Em 1991, consolidou o seu estatuto de estrela, vencendo novamente no Estádio dos Coqueiros e garantindo a qualificação para o Campeonato Africano no Cairo. Tornou-se recordista nacional dos 100m, 200m e provas de pista coberta, mantendo marcas históricas até hoje. Foi a primeira velocista angolana a correr os 100m abaixo dos 12 segundos.

Com apenas 18 anos, integrou a delegação angolana nos Jogos Olímpicos de Barcelona, em 1992, mas uma lesão muscular adiou o sonho da estreia olímpica. Ainda assim, continuou a representar Angola em grandes eventos: Campeonato Africano de Durban (1993), Mundial de Gotemburgo (1995), Jogos Pan-Africanos no Zimbabwe (1995) e Ibero-Americano de Huelva (2004), entre outros.

Em 1994, chegou a Portugal com apoio de Rui Mingas e, no ano seguinte, tornou-se atleta do Sport Lisboa e Benfica, onde bateu o recorde nacional dos 100m (11,69s) e obteve a segunda melhor marca nos 200m (24,62s). Também representou o Joma de Queluz em 2002.

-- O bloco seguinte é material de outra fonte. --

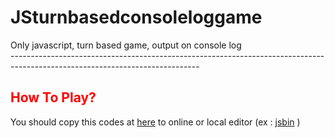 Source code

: # JSturnbasedconsoleloggame

Only javascript, turn based game, output on console log <br />
----------------------------------------------------------------------------------------------------------------------------- <br />
<h2 style="color:red">How To Play?</h2>
<p>
You should copy this codes at <a href="https://terrathe2.github.io/JSturnbasedconsoleloggame/E16-WEEKLYPROJECT-SimpleJavaScriptApp.js">here</a> to online or local editor (ex : <a href="https://jsbin.com">jsbin</a> )
</p>
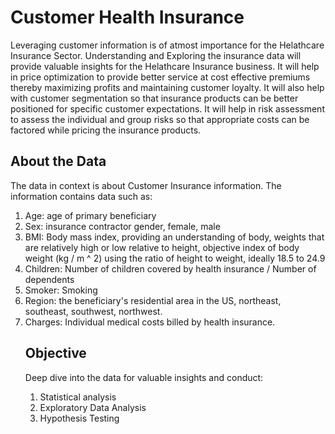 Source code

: <h1> Customer Health Insurance </h1>
Leveraging customer information is of atmost importance for the Helathcare Insurance Sector. Understanding and Exploring the insurance data will provide valuable insights for the Helathcare Insurance business.
It will help in price optimization to provide better service at cost effective premiums thereby maximizing profits and maintaining customer loyalty.
It will also help with customer segmentation so that insurance products can be better positioned for specific customer expectations.
It will help in risk assessment to assess the individual and group risks so that appropriate costs can be factored while pricing the insurance products.

<h2> About the Data </h2>
The data in context is about Customer Insurance information. The information contains data such as:
<ol>
<li> Age: age of primary beneficiary </li>
<li>Sex: insurance contractor gender, female, male </li>
<li>BMI: Body mass index, providing an understanding of body, weights that are relatively high or low relative to height, objective index of body weight (kg / m ^ 2) using the ratio of height to weight, ideally 18.5 to 24.9 </li>
<li>Children: Number of children covered by health insurance / Number of dependents </li>
<li>Smoker: Smoking </li>
<li>Region: the beneficiary's residential area in the US, northeast, southeast, southwest, northwest. </li>
<li>Charges: Individual medical costs billed by health insurance. </li>
  
<h2> Objective </h2>
Deep dive into the data for valuable insights and conduct:
<ol>
<li>Statistical analysis </li>
<li>Exploratory Data Analysis </li>
<li>Hypothesis Testing </li>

Ao longo da carreira, nunca perdeu uma prova em Angola e permaneceu como referência do atletismo feminino, mesmo após a interrupção de dois anos em 2005, quando foi mãe pela primeira vez. O seu legado inspira novas gerações, mantendo viva a história da “menina que corria descalça” e se tornou lenda do desporto nacional.